Silhouette in Scarlet - Elizabeth Peters [59]
‘But if you had a gun,’ Max said softly. ‘A thirty-eight, fully loaded? Picture it. You and Mr Jonsson, locked in one of the upstairs rooms. We could not reach you from the window, but you could see us leave – and you could shoot to kill if anyone tried to enter by the door.’
Talk about your seductive pictures. What’s more, some odd sixth sense told me he was sincere – not planning any nasty little tricks like setting fire to the house. Watching the play of emotions on my face, Max sidled up to the desk and lowered himself into a chair. ‘I will consider any reasonable suggestion,’ he murmured. ‘Only help me to find the treasure.’
‘I don’t know where it is,’ I wailed.
‘But you are the possessor of expert knowledge, training, that might give me a clue.’ His voice changed. It held a note of purely human curiosity. ‘How the devil did Smythe trick you into joining him in this? Your reputation is excellent, and now that I have met you I find it impossible to believe you wanted to swindle Mr Jonsson.’
‘It’s too complicated to explain,’ I said mournfully. ‘But you’re right – he did trick me, the bastard.’
‘He will be punished. For that and other injudicious acts.’
‘I don’t suppose you’d include him in your amnesty offer.’

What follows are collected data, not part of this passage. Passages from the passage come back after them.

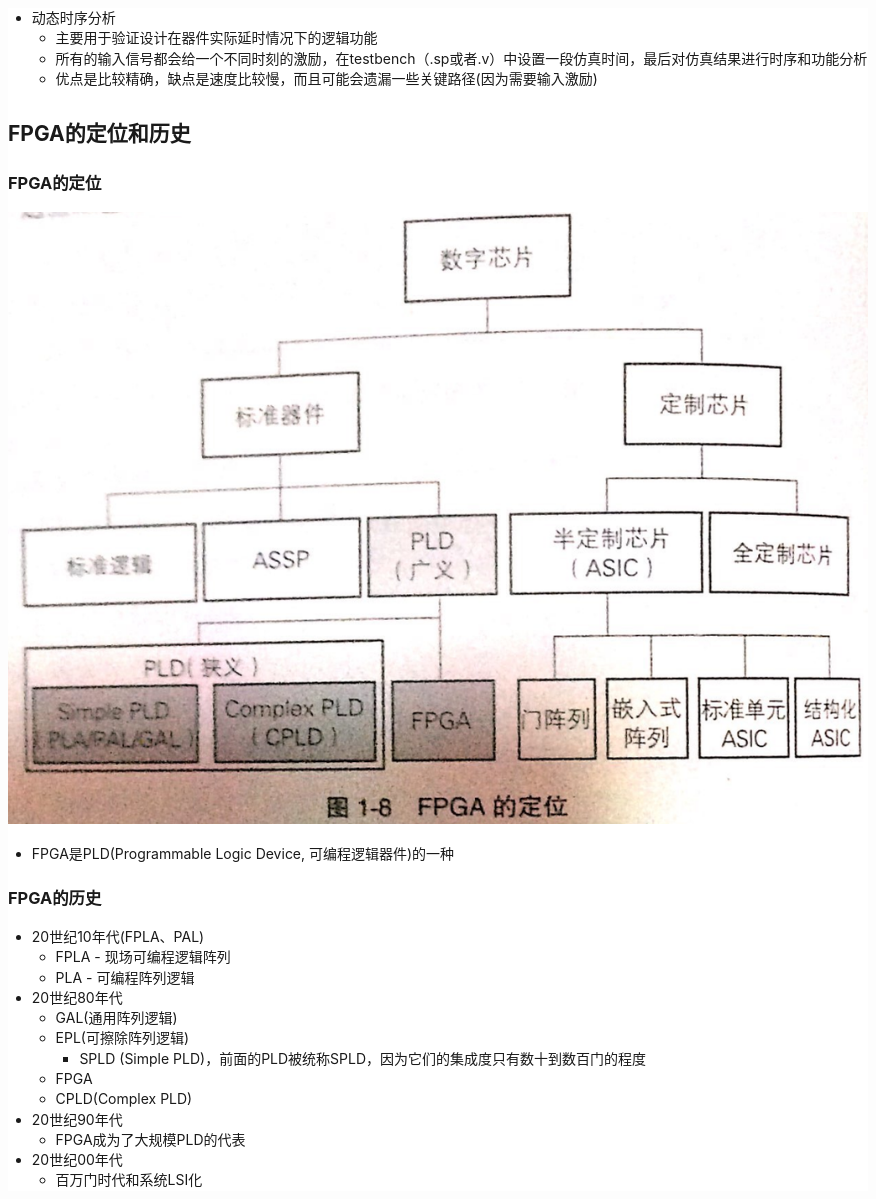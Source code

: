    * 动态时序分析
      * 主要用于验证设计在器件实际延时情况下的逻辑功能
      * 所有的输入信号都会给一个不同时刻的激励，在testbench（.sp或者.v）中设置一段仿真时间，最后对仿真结果进行时序和功能分析
      * 优点是比较精确，缺点是速度比较慢，而且可能会遗漏一些关键路径(因为需要输入激励)

## FPGA的定位和历史
### FPGA的定位
![chip_category](./pictures/chip_category.png)
* FPGA是PLD(Programmable Logic Device, 可编程逻辑器件)的一种

### FPGA的历史
* 20世纪10年代(FPLA、PAL)
   * FPLA - 现场可编程逻辑阵列
   * PLA - 可编程阵列逻辑
* 20世纪80年代
   * GAL(通用阵列逻辑)
   * EPL(可擦除阵列逻辑)
      * SPLD (Simple PLD)，前面的PLD被统称SPLD，因为它们的集成度只有数十到数百门的程度
   * FPGA
   * CPLD(Complex PLD)
* 20世纪90年代
   * FPGA成为了大规模PLD的代表
* 20世纪00年代
   * 百万门时代和系统LSI化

‘No. Why should you care? You owe him nothing; he is responsible for your present plight.’
‘How true.’
‘Are you in love with him?’
‘No. None of your business.’
‘I take a fatherly interest.’
I gaped at him. He went on seriously. ‘He is not a proper associate for a lady of your worth. You will be better off without him. Mr Hasseltine, now – there is a fine man, young and healthy. What are your feelings for him?’
My head was spinning. I couldn’t believe I was getting advice on affairs of the heart from a leader of organized crime. Uncle Maxie’s Love Column . . .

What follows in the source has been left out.